_Exercise description_
Among the entries below, how many lines include "werden"? Answer with the number only.
Top of Given records
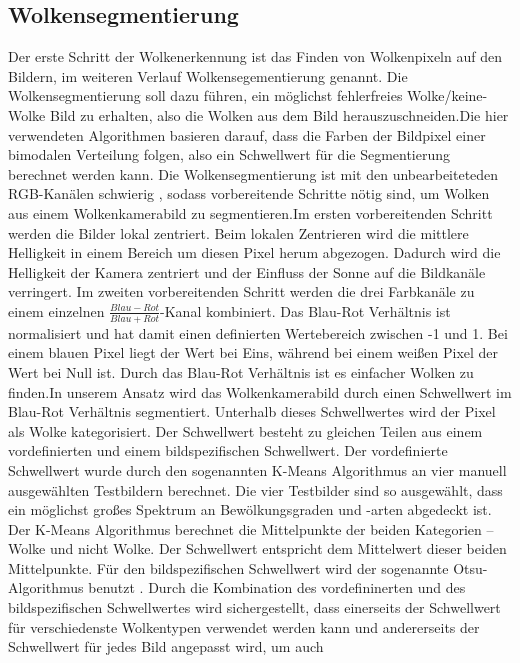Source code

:\documentclass[a4paper,11pt,twoside,german]{article}
\newcommand{\absatz}{\smallbreak}
\begin{document}
\subsection{Wolkensegmentierung} 
Der erste Schritt der Wolkenerkennung ist das Finden von Wolkenpixeln auf den
Bildern, im weiteren Verlauf Wolkensegementierung genannt. Die
Wolkensegmentierung soll dazu führen, ein möglichst fehlerfreies
Wolke/keine-Wolke Bild zu erhalten, also die Wolken aus dem Bild
herauszuschneiden.\absatz Die hier verwendeten Algorithmen basieren darauf, dass
die Farben der Bildpixel einer bimodalen Verteilung folgen, also ein Schwellwert
für die Segmentierung berechnet werden kann.  Die Wolkensegmentierung ist mit
den unbearbeiteteden RGB-Kanälen schwierig \citep{dev_14_color}, sodass
vorbereitende Schritte nötig sind, um Wolken aus einem Wolkenkamerabild zu
segmentieren.\absatz Im ersten vorbereitenden Schritt werden die Bilder lokal
zentriert. Beim lokalen Zentrieren wird die mittlere Helligkeit in einem Bereich
um diesen Pixel herum abgezogen. Dadurch wird die Helligkeit der Kamera
zentriert und der Einfluss der Sonne auf die Bildkanäle verringert. Im zweiten
vorbereitenden Schritt werden die drei Farbkanäle zu einem einzelnen
$\frac{Blau-Rot}{Blau+Rot}$-Kanal kombiniert. Das Blau-Rot Verhältnis ist
normalisiert und hat damit einen definierten Wertebereich zwischen -1 und 1. Bei
einem blauen Pixel liegt der Wert bei Eins, während bei einem weißen Pixel der
Wert bei Null ist. Durch das Blau-Rot Verhältnis ist es einfacher Wolken zu
finden.\absatz In unserem Ansatz wird das Wolkenkamerabild durch einen
Schwellwert im Blau-Rot Verhältnis segmentiert. Unterhalb dieses Schwellwertes
wird der Pixel als Wolke kategorisiert. Der Schwellwert besteht zu gleichen
Teilen aus einem vordefinierten und einem bildspezifischen Schwellwert.  Der
vordefinierte Schwellwert wurde durch den sogenannten K-Means Algorithmus
\citep{james_13_introduction} an vier manuell ausgewählten Testbildern
berechnet. Die vier Testbilder sind so ausgewählt, dass ein möglichst großes
Spektrum an Bewölkungsgraden und -arten abgedeckt ist. Der K-Means Algorithmus
berechnet die Mittelpunkte der beiden Kategorien – Wolke und nicht Wolke. Der
Schwellwert entspricht dem Mittelwert dieser beiden Mittelpunkte. Für den
bildspezifischen Schwellwert wird der sogenannte Otsu-Algorithmus benutzt
\citep{otsu_75_threshold}. Durch die Kombination des vordefininerten und des
bildspezifischen Schwellwertes wird sichergestellt, dass einerseits der
Schwellwert für verschiedenste Wolkentypen verwendet werden kann und
andererseits der Schwellwert für jedes Bild angepasst wird, um auch
\end{document}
Bottom of Given records
_Written answer_
4